We all know about income tax, GST, and stamp duty. But there’s another kind of tax quietly eating away at productivity in workplaces everywhere — one you won’t find on any government form.
The Real “Tax” on Modern Workplaces
It’s called the communication tax, a term made popular by Airbnb CEO Brian Chesky, who warned that every new employee adds complexity — and more meetings. His simple idea? The larger a team grows, the more time gets lost in coordination, catch-ups, and endless emails.
The logic is hard to ignore. In theory, hiring more people should spread the workload and boost productivity. In practice, it often creates new bottlenecks. With each added person comes extra management, extra reporting, and extra time spent keeping everyone on the same page.
According to Gallup data, the average number of direct reports per manager has jumped from about 11 in 2024 to over 12 in 2025 — a near 50% increase since the early 2010s, reports The Age. Meanwhile, Slack’s co-founder once estimated that internal communication alone consumes up to 20% of an employee’s time in small teams — and far more in larger ones.
When Communication Becomes a Cost
The “communication tax” tends to fall hardest on middle managers, who act as translators between the executive suite and the broader workforce. They’re the ones buried in back-to-back meetings, juggling project updates and status reports instead of deep work.
And while collaboration is essential, there’s a tipping point where it becomes counterproductive. Too many voices, too many meetings, and too many approval layers can stall even the best ideas.
Jeff Bezos famously tried to fix that problem with Amazon’s “two pizza rule” — no team should be so big that two pizzas couldn’t feed everyone. In other words, smaller teams tend to move faster, communicate better, and produce more meaningful results.
Finding the Balance
The real challenge isn’t eliminating meetings altogether — it’s knowing when communication helps and when it hinders.
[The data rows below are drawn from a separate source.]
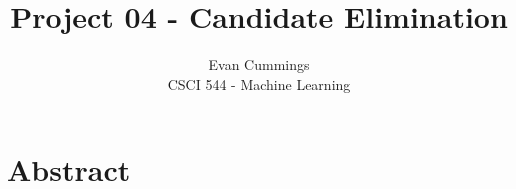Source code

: 
\DeclareMathOperator*{\argmax}{arg\,max}

\usepackage[top=.5in, bottom=.5in, left=.5in, right=.5in]{geometry}
\usepackage{natbib}


\small

\title{Project 04 - Candidate Elimination}
\author{Evan Cummings\\
CSCI 544 - Machine Learning}

\maketitle

\section*{Abstract}







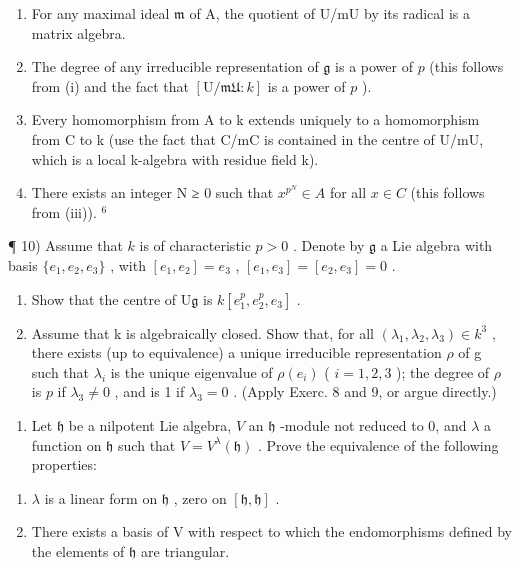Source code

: \begin{enumerate}
\def\labelenumi{(\roman{enumi})}
\item
  For any maximal ideal \(\mathfrak{m}\) of A, the quotient of U/mU by its radical is a matrix algebra.
\item
  The degree of any irreducible representation of \(\mathfrak{g}\) is a power of \(p\) (this follows from (i) and the fact that \([\mathrm{U} / \mathfrak{mU}:k]\) is a power of \(p\) ).
\item
  Every homomorphism from A to k extends uniquely to a homomorphism from C to k (use the fact that C/mC is contained in the centre of U/mU, which is a local k-algebra with residue field k).
\item
  There exists an integer N ≥ 0 such that \(x^{p^{N}} \in A\) for all \(x \in C\) (this follows from (iii)). \(^{6}\)
\end{enumerate}

¶ 10) Assume that \(k\) is of characteristic \(p > 0\) . Denote by \(\mathfrak{g}\) a Lie algebra with basis \(\{e_1, e_2, e_3\}\) , with \([e_1, e_2] = e_3\) , \([e_1, e_3] = [e_2, e_3] = 0\) .

\begin{enumerate}
\def\labelenumi{\alph{enumi})}
\item
  Show that the centre of \(\mathrm{U}\mathfrak{g}\) is \(k[e_1^p,e_2^p,e_3]\) .
\item
  Assume that k is algebraically closed. Show that, for all \((\lambda_{1},\lambda_{2},\lambda_{3})\in k^{3}\) , there exists (up to equivalence) a unique irreducible representation \(\rho\) of g such that \(\lambda_{i}\) is the unique eigenvalue of \(\rho(e_i)\) ( \(i = 1,2,3\) ); the degree of \(\rho\) is \(p\) if \(\lambda_3 \neq 0\) , and is 1 if \(\lambda_3 = 0\) . (Apply Exerc. 8 and 9, or argue directly.)
\end{enumerate}

\begin{enumerate}
\def\labelenumi{\arabic{enumi})}
\setcounter{enumi}{10}
\tightlist
\item
  Let \(\mathfrak{h}\) be a nilpotent Lie algebra, \(V\) an \(\mathfrak{h}\) -module not reduced to 0, and \(\lambda\) a function on \(\mathfrak{h}\) such that \(V = V^{\lambda}(\mathfrak{h})\) . Prove the equivalence of the following properties:
\end{enumerate}

\begin{enumerate}
\def\labelenumi{(\roman{enumi})}
\item
  \(\lambda\) is a linear form on \(\mathfrak{h}\) , zero on \([\mathfrak{h},\mathfrak{h}]\) .
\item
  There exists a basis of \(\mathrm{V}\) with respect to which the endomorphisms defined by the elements of \(\mathfrak{h}\) are triangular.
\end{enumerate}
Teams built for creativity may need diverse voices, while those focused on execution thrive with fewer hands and clearer direction.
Gallup’s research suggests that the ideal team size doesn’t matter as much as engagement does. A motivated, well-connected team of ten will outperform a disengaged group of fifty every time.
Still, the lesson stands: every extra layer of coordination carries a cost. Whether it’s lost time, unclear accountability, or employee burnout, this hidden tax is quietly draining energy from workplaces everywhere.
Maybe the solution isn’t more meetings or bigger teams — it’s fewer, sharper, and better conversations.